6
They flew the two hours to Kabul high enough that John and Connie didn’t need to man the guns. They could leave the flying to Beale and Clay for this trip.
First thing in the air, they ran systems tests and calibrations that could only be done in flight. But when it took John three tries to punch the right keys to run the wideband satellite-ground tactical system loopback test, he knew it was time to bag it.
“Major,” he called on the intercom, “we’re hammered.”
“Crash out,” was all the response he wanted or needed. He released his harness, snapped in the monkey line out of habit, though the cargo doors were slid shut, and stretched out on the hard deck.
“Connie, let it go, girl.”
“In a minute.”
He watched her in the instrument glow, hunched forward, focused. Despite wearing a helmet, flight suit, and full SARVSO survival vest, there was no mistaking her for a man. She wasn’t like the major, too willowy to be a man, or Kee, too generously proportioned to be masked by a mere flight suit. Connie’s standout feature despite full gear: she simply moved in a way that no man would, or could. A neatness. A lack of wasted motion.

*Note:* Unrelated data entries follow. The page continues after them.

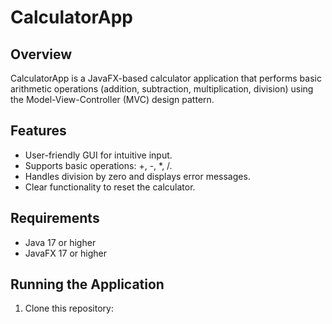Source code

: # CalculatorApp

## Overview
CalculatorApp is a JavaFX-based calculator application that performs basic arithmetic operations (addition, subtraction, multiplication, division) using the Model-View-Controller (MVC) design pattern.

## Features
- User-friendly GUI for intuitive input.
- Supports basic operations: +, -, *, /.
- Handles division by zero and displays error messages.
- Clear functionality to reset the calculator.

## Requirements
- Java 17 or higher
- JavaFX 17 or higher

## Running the Application
1. Clone this repository:
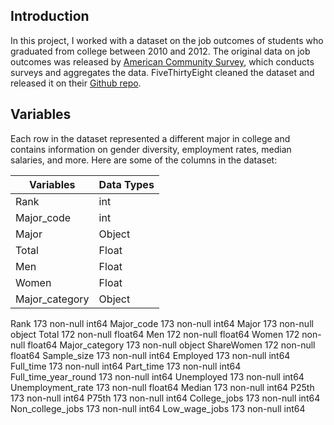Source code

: ## Introduction

In this project, I worked with a dataset on the job outcomes of students who graduated from college between 2010 and 2012. The original data on job outcomes was released by [American Community Survey](https://www.census.gov/programs-surveys/acs/), which conducts surveys and aggregates the data. FiveThirtyEight cleaned the dataset and released it on their [Github repo](https://github.com/fivethirtyeight/data/tree/master/college-majors).

## Variables

Each row in the dataset represented a different major in college and contains information on gender diversity, employment rates, median salaries, and more. Here are some of the columns in the dataset:

| Variables    | Data Types   |
|--------------|--------------|             
|Rank          | int          |             
|Major_code    |int           | 
|Major         |Object        |
|Total         |Float         |
|Men           |Float         |
|Women         |Float         |
|Major_category  | Object     |

Rank                    173 non-null int64
Major_code              173 non-null int64
Major                   173 non-null object
Total                   172 non-null float64
Men                     172 non-null float64
Women                   172 non-null float64
Major_category          173 non-null object
ShareWomen              172 non-null float64
Sample_size             173 non-null int64
Employed                173 non-null int64
Full_time               173 non-null int64
Part_time               173 non-null int64
Full_time_year_round    173 non-null int64
Unemployed              173 non-null int64
Unemployment_rate       173 non-null float64
Median                  173 non-null int64
P25th                   173 non-null int64
P75th                   173 non-null int64
College_jobs            173 non-null int64
Non_college_jobs        173 non-null int64
Low_wage_jobs           173 non-null int64
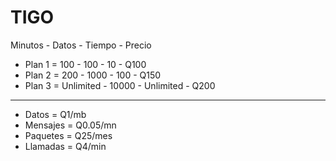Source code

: # TIGO #

Minutos - Datos - Tiempo - Precio

- Plan 1 = 100 - 100 - 10 - Q100
- Plan 2 = 200 - 1000 - 100 - Q150
- Plan 3 = Unlimited - 10000 - Unlimited - Q200

------

- Datos = Q1/mb
- Mensajes = Q0.05/mn
- Paquetes = Q25/mes
- Llamadas = Q4/min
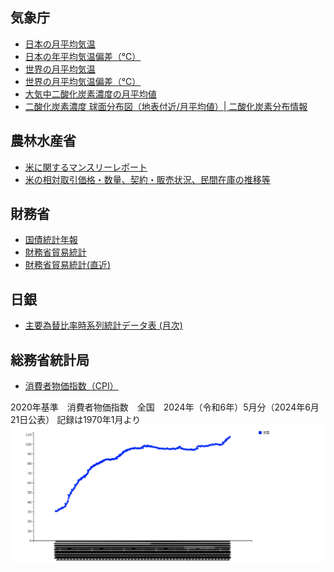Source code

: ## 気象庁
- [日本の月平均気温](https://www.data.jma.go.jp/cpdinfo/temp/may_jpn.html)
- [日本の年平均気温偏差（℃）](https://www.data.jma.go.jp/cpdinfo/temp/list/an_jpn.html)
- [世界の月平均気温](https://www.data.jma.go.jp/cpdinfo/temp/jul_wld.html)
- [世界の月平均気温偏差（℃）](https://www.data.jma.go.jp/cpdinfo/temp/list/mon_wld.html)
- [大気中二酸化炭素濃度の月平均値](https://www.data.jma.go.jp/ghg/kanshi/obs/co2_monthave_ryo.html)
- [二酸化炭素濃度 球面分布図（地表付近/月平均値）| 二酸化炭素分布情報](https://www.data.jma.go.jp/ghg/kanshi/co2sphere/co2spherems.html)

## 農林水産省
- [米に関するマンスリーレポート](https://www.maff.go.jp/j/seisan/keikaku/soukatu/mr.html)
- [米の相対取引価格・数量、契約・販売状況、民間在庫の推移等](https://www.maff.go.jp/j/seisan/keikaku/soukatu/aitaikakaku.html)

## 財務省
- [国債統計年報](https://www.mof.go.jp/jgbs/publication/annual_report/index.html)
- [財務省貿易統計](https://www.customs.go.jp/toukei/info/index.htm)
- [財務省貿易統計(直近)](https://www.customs.go.jp/toukei/latest/index.htm)

## 日銀
 - [主要為替比率時系列統計データ表 (月次)](https://www.stat-search.boj.or.jp/ssi/mtshtml/fm08_m_1.html)
  
## 総務省統計局
 - [消費者物価指数（CPI）](https://www.stat.go.jp/data/cpi/index.html)

2020年基準　消費者物価指数　全国　2024年（令和6年）5月分（2024年6月21日公表）
記録は1970年1月より
![](CPI.png)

A… He wasn’t sure.
He puzzled at it as sleep overwhelmed him and took him under.
Connie stretched, and every joint popped or cracked. She couldn’t recall the last time she’d been this tired. Not since the five-week hell of Green Platoon training. Or perhaps during her SERE course. She’d survived, evaded, and resisted for the two full weeks of the field test. She’d never been captured, so she hadn’t needed the fourth letter of the acronym, escape. She also hadn’t slept more than thirty minutes at a time in fourteen days.
She leaned back in and squinted, but her eyes were too tired to determine if the readout was a “4” or a “9.” She gave it up.
“Let it go,” as John had said.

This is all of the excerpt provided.